We will probably never again open a school year with the sort of physical transformation represented by the renovation of and addition to the Castle. It was exciting to get into that space after many months of inconvenience and curiosity about the construction outcome. Yet, for most of us at least, the new Castle significantly exceeded expectations. In my view, the most important impact was the effect of the Castle on the culture and morale of the school. The new facility, conceived and constructed to enhance dining, also served to bring a bright new collective experience to us, conveying openness, a welcoming spirit, and a sense of being part of something special every day. The Castle will serve permanently as a boost to the tone and morale of the school.
Learning with mentors, step-by-step
The routine functions of the school are easy to take for granted. Yet it is in classrooms and studios, and on playing fields and stages, that there are critical small triumphs every day. The school mission asserts that, “through mentoring relationships, we motivate students to achieve their highest potential and to lead lives characterized by service to others.” This is not generally accomplished in sweeping, dramatic gestures. Rather, it occurs step-by-step, through persistence and steady modeling of behavior, by upholding unrelenting high expectations and standards, and with the investment of caring and support. One measure of our success is when there are immense challenges from the outside world to that routine. Almost invariably at Nobles under such circumstances, there is a call to service, channeling emotion, concern, and sometimes even despair or horror, into deliberate, empathetic and inspirational action.
Political process and intellectual engagement
Despite the sometimes-apocalyptic rhetoric of divisive election campaigns this fall, the tone of debate in the school remained civil and productive. National issues were articulated in assemblies, various classrooms, hallway discussions, and the Nobleman with admirable directness, intellectual engagement, passionate concern for the future, and pragmatic, creative inventiveness in regard to solutions. This process served as a counterweight to the more toxic general political climate, and provided a model for how our students might enter the world with a commitment to finding paths to progress, while motivating others to join them in that endeavor.
Challenges, and the Nobles response
When Hurricane Sandy ravaged parts of New Jersey and New York, our Community Service Board immediately conceived ways that student energy and concern could be channeled to help. Milton weekend this year, for instance, as always a wonderful celebration of athletic skill and competition, also provided the chance for over 70 volunteers from our extended community (including students, parents, faculty, graduates and even a few grandparents) to take a break from the sidelines to help package over 10,000 meals to send to the relief of folks facing hunger in the storm areas, as well as for people in need here in Greater Boston. Indeed, several varsity teams made service a priority this fall, undertaking projects to provide aid for a remarkable variety of local, national and global causes. And when unthinkable savagery was unleashed in Newtown, Connecticut, students and teachers from this school immediately sought ways to reach out, creating welcoming and comforting snowflake decorations for the new school the children will attend.

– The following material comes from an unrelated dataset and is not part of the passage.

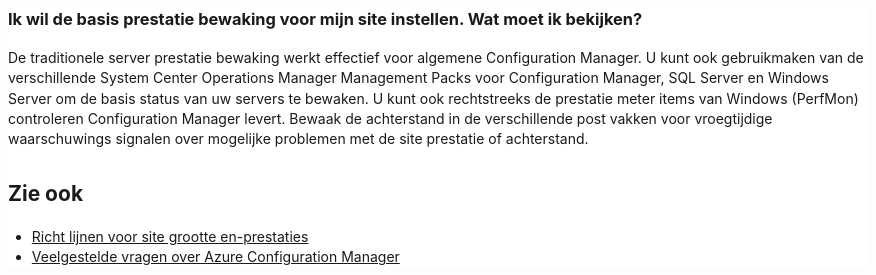 ### <a name="i-want-to-set-up-basic-performance-monitoring-for-my-site-what-should-i-watch"></a>Ik wil de basis prestatie bewaking voor mijn site instellen. Wat moet ik bekijken?

De traditionele server prestatie bewaking werkt effectief voor algemene Configuration Manager. U kunt ook gebruikmaken van de verschillende System Center Operations Manager Management Packs voor Configuration Manager, SQL Server en Windows Server om de basis status van uw servers te bewaken. U kunt ook rechtstreeks de prestatie meter items van Windows (PerfMon) controleren Configuration Manager levert. Bewaak de achterstand in de verschillende post vakken voor vroegtijdige waarschuwings signalen over mogelijke problemen met de site prestatie of achterstand.

## <a name="see-also"></a>Zie ook

- [Richt lijnen voor site grootte en-prestaties](../plan-design/configs/site-size-performance-guidelines.md)
- [Veelgestelde vragen over Azure Configuration Manager](configuration-manager-on-azure.md)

The stretch in the school year from January to March is long one, yet I am heartened by the spirit and momentum generated to date. There are many challenges ahead, both for everyone as individuals trying to reach goals, and for the community as a whole. There will be tests and games to complete, paintings and essays to compose, and many performances in various forums. There will be seniors making college decisions and Sixies engaged in their “Round the World” project. The outside world will surely intrude on us often, making us evaluate and reconsider, yet always inspiring the remarkable students here to think of answers and ways to help. And I know, in the end, there is no formula for the success of a school year; rather, the key is the sustenance of this school culture, the continual brewing of what one parent described to me as our “special sauce,” as well as our determination to uphold our mission to inspire leadership for the public good. Indeed, it is that mission that enables adolescents here to develop their identities and ambitions in the context of causes and possibilities that are bigger than themselves.